* Data for the task

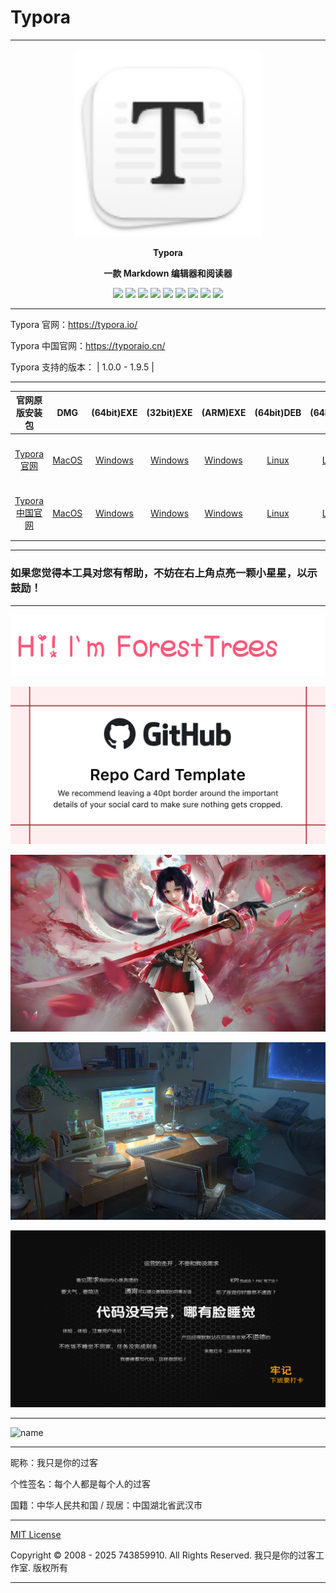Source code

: # Typora

---

<p align="center"><a href=""><img src="logo.webp" alt="logo" width="300" /></a></p>
<p align="center"><b>Typora</b></p>
<p align="center"><b>一款 Markdown 编辑器和阅读器</b></p>
<p align="center">
<a href="https://github.com/743859910/Typora/stars"><img src="https://img.shields.io/github/stars/743859910/Typora?color=yellow"></a>
<a href="https://github.com/743859910/Typora/forks"><img src="https://img.shields.io/github/forks/743859910/Typora?color=Yellow"></a>
<a href="https://github.com/743859910/Typora/issues"><img src="https://img.shields.io/github/issues/743859910/Typora?color=Yellow"></a>
<a href="https://github.com/743859910/Typora/languages/code-size"><img src="https://img.shields.io/github/languages/code-size/743859910/Typora?color=Yellow"></a>
<a href="https://github.com/743859910/Typora/license"><img src="https://img.shields.io/github/license/743859910/Typora?color=Yellow"></a>
<a href="https://github.com/743859910/Typora/releases"><img src="https://img.shields.io/github/release/743859910/Typora?color=Yellow"></a>
<a href="https://github.com/743859910/Typora/discussions"><img src="https://img.shields.io/github/discussions/743859910/Typora?color=Yellow"></a>
<a href="https://github.com/743859910/Typora/watchers"><img src="https://img.shields.io/github/watchers/743859910/Typora?color=Yellow"></a>
<a href="https://github.com/743859910/followers"><img src="https://img.shields.io/github/followers/743859910?color=Yellow"></a><br>
</p>

---

Typora 官网：https://typora.io/

Typora 中国官网：https://typoraio.cn/

Typora 支持的版本： | 1.0.0 - 1.9.5 | 

---

| 官网原版安装包 | DMG | (64bit)EXE | (32bit)EXE | (ARM)EXE | (64bit)DEB | (64bit)TAR | (ARM)DEB | (ARM)TAR | all |
| :-------------------: | :-------: | :---------------: | :---------------: | :-------------: | :-------------: | :-------------: | :-----------: | :-----------: | :-------------------: |
| [Typora 官网](https://typora.io/) | [MacOS](https://download.typora.io/mac/Typora-1.9.4.dmg) | [Windows](https://download.typora.io/windows/typora-setup-x64-1.9.5.exe) | [Windows](https://download.typora.io/windows/typora-setup-ia32-1.9.5.exe) | [Windows](https://download.typora.io/windows/typora-setup-arm64-1.9.5.exe) | [Linux](https://download.typora.io/linux/typora_1.9.3_amd64.deb) | [Linux](https://download.typora.io/linux/Typora-linux-x64-1.9.3.tar.gz) | [Linux](https://download.typora.io/linux/typora_1.9.3_arm64.deb) | [Linux](https://download.typora.io/linux/Typora-linux-arm64-1.9.3.tar.gz) | [历史版本](https://typora.io/releases/all) |
| [Typora 中国官网](https://typoraio.cn/) | [MacOS](https://download2.typoraio.cn/mac/Typora-1.9.4.dmg) | [Windows](https://download2.typoraio.cn/windows/typora-setup-x64-1.9.5.exe) | [Windows](https://download2.typoraio.cn/windows/typora-setup-ia32-1.9.5.exe) | [Windows](https://download2.typoraio.cn/windows/typora-setup-arm64-1.9.5.exe) | [Linux](https://download2.typoraio.cn/linux/typora_1.9.3_amd64.deb) | [Linux](https://download2.typoraio.cn/linux/Typora-linux-x64-1.9.3.tar.gz) | [Linux](https://download2.typoraio.cn/linux/typora_1.9.3_arm64.deb) | [Linux](https://download2.typoraio.cn/linux/Typora-linux-arm64-1.9.3.tar.gz) | [历史版本](https://typoraio.cn/releases/all) |

---

### 如果您觉得本工具对您有帮助，不妨在右上角点亮一颗小星星，以示鼓励！

---

<p align="center">
  <img src="img/image/images/1.webp">
</p>

<p align="center">
  <img src="img/image/images/2.webp">
</p>

<p align="center">
  <img src="img/image/images/3.webp">
</p>

<p align="center">
  <img src="img/image/images/4.webp">
</p>

<p align="center">
  <img src="img/image/images/5.webp">
</p>

---

![name](https://api.likepoems.com/counter/get/@Typora)

---

昵称：我只是你的过客

个性签名：每个人都是每个人的过客

国籍：中华人民共和国 / 现居：中国湖北省武汉市

---

[MIT License](https://github.com/743859910/Typora/blob/master/LICENSE)

Copyright © 2008 - 2025 743859910. All Rights Reserved. 我只是你的过客工作室. 版权所有

---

* Work order
Could you write out the records again exactly, omitting each image?

* Expected answer
Source code

: # Typora

---

<p align="center"><a href=""><img src="logo.webp" alt="logo" width="300" /></a></p>
<p align="center"><b>Typora</b></p>
<p align="center"><b>一款 Markdown 编辑器和阅读器</b></p>
<p align="center">
<a href="https://github.com/743859910/Typora/stars"><img src="https://img.shields.io/github/stars/743859910/Typora?color=yellow"></a>
<a href="https://github.com/743859910/Typora/forks"><img src="https://img.shields.io/github/forks/743859910/Typora?color=Yellow"></a>
<a href="https://github.com/743859910/Typora/issues"><img src="https://img.shields.io/github/issues/743859910/Typora?color=Yellow"></a>
<a href="https://github.com/743859910/Typora/languages/code-size"><img src="https://img.shields.io/github/languages/code-size/743859910/Typora?color=Yellow"></a>
<a href="https://github.com/743859910/Typora/license"><img src="https://img.shields.io/github/license/743859910/Typora?color=Yellow"></a>
<a href="https://github.com/743859910/Typora/releases"><img src="https://img.shields.io/github/release/743859910/Typora?color=Yellow"></a>
<a href="https://github.com/743859910/Typora/discussions"><img src="https://img.shields.io/github/discussions/743859910/Typora?color=Yellow"></a>
<a href="https://github.com/743859910/Typora/watchers"><img src="https://img.shields.io/github/watchers/743859910/Typora?color=Yellow"></a>
<a href="https://github.com/743859910/followers"><img src="https://img.shields.io/github/followers/743859910?color=Yellow"></a><br>
</p>

---

Typora 官网：https://typora.io/

Typora 中国官网：https://typoraio.cn/

Typora 支持的版本： | 1.0.0 - 1.9.5 | 

---

| 官网原版安装包 | DMG | (64bit)EXE | (32bit)EXE | (ARM)EXE | (64bit)DEB | (64bit)TAR | (ARM)DEB | (ARM)TAR | all |
| :-------------------: | :-------: | :---------------: | :---------------: | :-------------: | :-------------: | :-------------: | :-----------: | :-----------: | :-------------------: |
| [Typora 官网](https://typora.io/) | [MacOS](https://download.typora.io/mac/Typora-1.9.4.dmg) | [Windows](https://download.typora.io/windows/typora-setup-x64-1.9.5.exe) | [Windows](https://download.typora.io/windows/typora-setup-ia32-1.9.5.exe) | [Windows](https://download.typora.io/windows/typora-setup-arm64-1.9.5.exe) | [Linux](https://download.typora.io/linux/typora_1.9.3_amd64.deb) | [Linux](https://download.typora.io/linux/Typora-linux-x64-1.9.3.tar.gz) | [Linux](https://download.typora.io/linux/typora_1.9.3_arm64.deb) | [Linux](https://download.typora.io/linux/Typora-linux-arm64-1.9.3.tar.gz) | [历史版本](https://typora.io/releases/all) |
| [Typora 中国官网](https://typoraio.cn/) | [MacOS](https://download2.typoraio.cn/mac/Typora-1.9.4.dmg) | [Windows](https://download2.typoraio.cn/windows/typora-setup-x64-1.9.5.exe) | [Windows](https://download2.typoraio.cn/windows/typora-setup-ia32-1.9.5.exe) | [Windows](https://download2.typoraio.cn/windows/typora-setup-arm64-1.9.5.exe) | [Linux](https://download2.typoraio.cn/linux/typora_1.9.3_amd64.deb) | [Linux](https://download2.typoraio.cn/linux/Typora-linux-x64-1.9.3.tar.gz) | [Linux](https://download2.typoraio.cn/linux/typora_1.9.3_arm64.deb) | [Linux](https://download2.typoraio.cn/linux/Typora-linux-arm64-1.9.3.tar.gz) | [历史版本](https://typoraio.cn/releases/all) |

---

### 如果您觉得本工具对您有帮助，不妨在右上角点亮一颗小星星，以示鼓励！

---

<p align="center">
  <img src="img/image/images/1.webp">
</p>

<p align="center">
  <img src="img/image/images/2.webp">
</p>

<p align="center">
  <img src="img/image/images/3.webp">
</p>

<p align="center">
  <img src="img/image/images/4.webp">
</p>

<p align="center">
  <img src="img/image/images/5.webp">
</p>

---

![name](https://api.likepoems.com/counter/get/@Typora)

---

昵称：我只是你的过客

个性签名：每个人都是每个人的过客

国籍：中华人民共和国 / 现居：中国湖北省武汉市

---

[MIT License](https://github.com/743859910/Typora/blob/master/LICENSE)

Copyright © 2008 - 2025 743859910. All Rights Reserved. 我只是你的过客工作室. 版权所有

---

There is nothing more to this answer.